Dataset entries
::::::::::

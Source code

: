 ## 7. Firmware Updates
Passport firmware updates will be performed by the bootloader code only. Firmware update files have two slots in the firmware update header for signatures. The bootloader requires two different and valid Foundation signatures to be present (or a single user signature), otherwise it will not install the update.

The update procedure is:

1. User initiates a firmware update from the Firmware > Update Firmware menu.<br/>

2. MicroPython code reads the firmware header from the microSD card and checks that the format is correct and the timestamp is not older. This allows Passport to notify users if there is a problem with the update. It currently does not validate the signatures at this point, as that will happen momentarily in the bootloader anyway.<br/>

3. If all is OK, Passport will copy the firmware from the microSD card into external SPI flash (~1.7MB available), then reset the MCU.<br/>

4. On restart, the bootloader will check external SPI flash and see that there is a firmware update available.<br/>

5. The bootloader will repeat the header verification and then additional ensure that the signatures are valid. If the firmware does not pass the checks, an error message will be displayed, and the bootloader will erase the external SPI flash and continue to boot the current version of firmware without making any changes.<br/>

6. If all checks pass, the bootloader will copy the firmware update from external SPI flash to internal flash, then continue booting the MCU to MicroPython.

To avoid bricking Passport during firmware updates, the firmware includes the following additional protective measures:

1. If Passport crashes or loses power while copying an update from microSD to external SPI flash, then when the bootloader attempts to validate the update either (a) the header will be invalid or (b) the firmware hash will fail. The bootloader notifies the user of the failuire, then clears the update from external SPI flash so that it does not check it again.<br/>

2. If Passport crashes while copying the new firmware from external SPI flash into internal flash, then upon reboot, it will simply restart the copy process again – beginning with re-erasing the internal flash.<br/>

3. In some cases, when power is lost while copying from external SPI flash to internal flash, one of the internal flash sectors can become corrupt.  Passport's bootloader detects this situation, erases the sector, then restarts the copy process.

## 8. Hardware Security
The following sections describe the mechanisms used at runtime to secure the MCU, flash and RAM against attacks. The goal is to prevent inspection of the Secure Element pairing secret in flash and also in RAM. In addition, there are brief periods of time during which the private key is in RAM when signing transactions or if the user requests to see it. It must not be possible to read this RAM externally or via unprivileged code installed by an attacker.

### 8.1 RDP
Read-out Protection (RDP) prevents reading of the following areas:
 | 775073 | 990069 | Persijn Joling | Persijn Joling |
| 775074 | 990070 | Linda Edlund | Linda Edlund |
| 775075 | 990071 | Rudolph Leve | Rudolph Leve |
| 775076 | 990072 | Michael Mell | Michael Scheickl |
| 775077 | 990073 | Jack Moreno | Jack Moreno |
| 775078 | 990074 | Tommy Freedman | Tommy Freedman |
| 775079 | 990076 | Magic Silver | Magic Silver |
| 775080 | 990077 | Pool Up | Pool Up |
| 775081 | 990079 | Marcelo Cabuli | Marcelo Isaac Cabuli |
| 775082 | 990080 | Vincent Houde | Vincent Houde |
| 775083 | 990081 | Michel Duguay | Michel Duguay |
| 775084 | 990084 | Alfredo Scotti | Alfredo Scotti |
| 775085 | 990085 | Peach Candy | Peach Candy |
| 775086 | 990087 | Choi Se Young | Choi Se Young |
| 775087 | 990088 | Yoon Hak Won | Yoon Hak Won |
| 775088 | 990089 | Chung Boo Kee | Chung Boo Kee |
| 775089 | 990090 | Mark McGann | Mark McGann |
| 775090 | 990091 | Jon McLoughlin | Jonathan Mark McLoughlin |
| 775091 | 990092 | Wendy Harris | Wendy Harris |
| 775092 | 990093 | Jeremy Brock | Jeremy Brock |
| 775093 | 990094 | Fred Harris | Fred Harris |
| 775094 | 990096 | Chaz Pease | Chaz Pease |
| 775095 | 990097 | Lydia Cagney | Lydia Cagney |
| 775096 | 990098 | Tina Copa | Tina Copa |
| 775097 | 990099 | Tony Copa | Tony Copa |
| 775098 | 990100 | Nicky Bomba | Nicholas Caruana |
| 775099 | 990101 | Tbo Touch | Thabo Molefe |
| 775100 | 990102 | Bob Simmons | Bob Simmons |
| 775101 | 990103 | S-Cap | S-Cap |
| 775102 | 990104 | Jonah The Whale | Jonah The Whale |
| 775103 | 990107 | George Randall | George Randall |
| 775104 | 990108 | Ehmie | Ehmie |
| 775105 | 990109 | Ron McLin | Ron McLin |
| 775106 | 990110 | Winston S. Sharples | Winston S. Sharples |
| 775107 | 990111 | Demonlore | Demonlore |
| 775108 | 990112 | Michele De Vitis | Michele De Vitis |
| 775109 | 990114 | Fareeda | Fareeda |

::::::::::

TASK DETAILS> Can you write out the lines above, from the first one through the one containing "3. If all is", exactly as they appear and nothing more?

SOLUTION FOR THIS EXERCISE>
Source code

: ## 7. Firmware Updates
Passport firmware updates will be performed by the bootloader code only. Firmware update files have two slots in the firmware update header for signatures. The bootloader requires two different and valid Foundation signatures to be present (or a single user signature), otherwise it will not install the update.

The update procedure is:

1. User initiates a firmware update from the Firmware > Update Firmware menu.<br/>

2. MicroPython code reads the firmware header from the microSD card and checks that the format is correct and the timestamp is not older. This allows Passport to notify users if there is a problem with the update. It currently does not validate the signatures at this point, as that will happen momentarily in the bootloader anyway.<br/>

3. If all is OK, Passport will copy the firmware from the microSD card into external SPI flash (~1.7MB available), then reset the MCU.<br/>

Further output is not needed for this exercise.